Source texts of formatted documents
==================================================

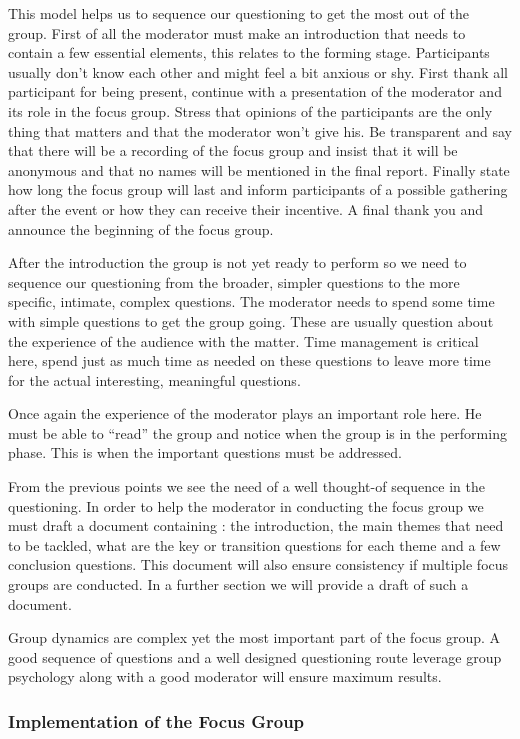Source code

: \documentclass[10pt]{report}
\begin{document}
This model helps us to sequence our questioning to get the most out of the group. First of all the moderator must make an introduction that needs to contain a few essential elements, this relates to the forming stage. Participants usually don't know each other and might feel a bit anxious or shy. First thank all participant for being present, continue with a presentation of the moderator and its role in the focus group. Stress that opinions of the participants are the only thing that matters and that the moderator won't give his. Be transparent and say that there will be a recording of the focus group and insist that it will be anonymous and that no names will be mentioned in the final report. Finally state how long the focus group will last and inform participants of a possible gathering after the event or how they can receive their incentive. A final thank you and announce the beginning of the focus group.

After the introduction the group is not yet ready to perform so we need to sequence our questioning from the broader, simpler questions to the more specific, intimate, complex questions. The moderator needs to spend some time with simple questions to get the group going. These are usually question about the experience of the audience with the matter. Time management is critical here, spend just as much time as needed on these questions to leave more time for the actual interesting, meaningful questions.

Once again the experience of the moderator plays an important role here. He must be able to \enquote{read} the group and notice when the group is in the performing phase. This is when the important questions must be addressed.

From the previous points we see the need of a well thought-of sequence in the questioning. In order to help the moderator in conducting the focus group we must draft a document containing : the introduction, the main themes that need to be tackled, what are the key or transition questions for each theme and a few conclusion questions. This document will also ensure consistency if multiple focus groups are conducted. In a further section we will provide a draft of such a document.

Group dynamics are complex yet the most important part of the focus group. A good sequence of questions and a well designed questioning route leverage group psychology along with a good moderator will ensure maximum results.

\subsubsection{Implementation of the Focus Group}
\end{document}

==================================================

Assigned task. Leaving every picture out, output the data exactly as it stands.

Result for this exercise.
Source code

: \documentclass[10pt]{report}
\begin{document}
This model helps us to sequence our questioning to get the most out of the group. First of all the moderator must make an introduction that needs to contain a few essential elements, this relates to the forming stage. Participants usually don't know each other and might feel a bit anxious or shy. First thank all participant for being present, continue with a presentation of the moderator and its role in the focus group. Stress that opinions of the participants are the only thing that matters and that the moderator won't give his. Be transparent and say that there will be a recording of the focus group and insist that it will be anonymous and that no names will be mentioned in the final report. Finally state how long the focus group will last and inform participants of a possible gathering after the event or how they can receive their incentive. A final thank you and announce the beginning of the focus group.

After the introduction the group is not yet ready to perform so we need to sequence our questioning from the broader, simpler questions to the more specific, intimate, complex questions. The moderator needs to spend some time with simple questions to get the group going. These are usually question about the experience of the audience with the matter. Time management is critical here, spend just as much time as needed on these questions to leave more time for the actual interesting, meaningful questions.

Once again the experience of the moderator plays an important role here. He must be able to \enquote{read} the group and notice when the group is in the performing phase. This is when the important questions must be addressed.

From the previous points we see the need of a well thought-of sequence in the questioning. In order to help the moderator in conducting the focus group we must draft a document containing : the introduction, the main themes that need to be tackled, what are the key or transition questions for each theme and a few conclusion questions. This document will also ensure consistency if multiple focus groups are conducted. In a further section we will provide a draft of such a document.

Group dynamics are complex yet the most important part of the focus group. A good sequence of questions and a well designed questioning route leverage group psychology along with a good moderator will ensure maximum results.

\subsubsection{Implementation of the Focus Group}
\end{document}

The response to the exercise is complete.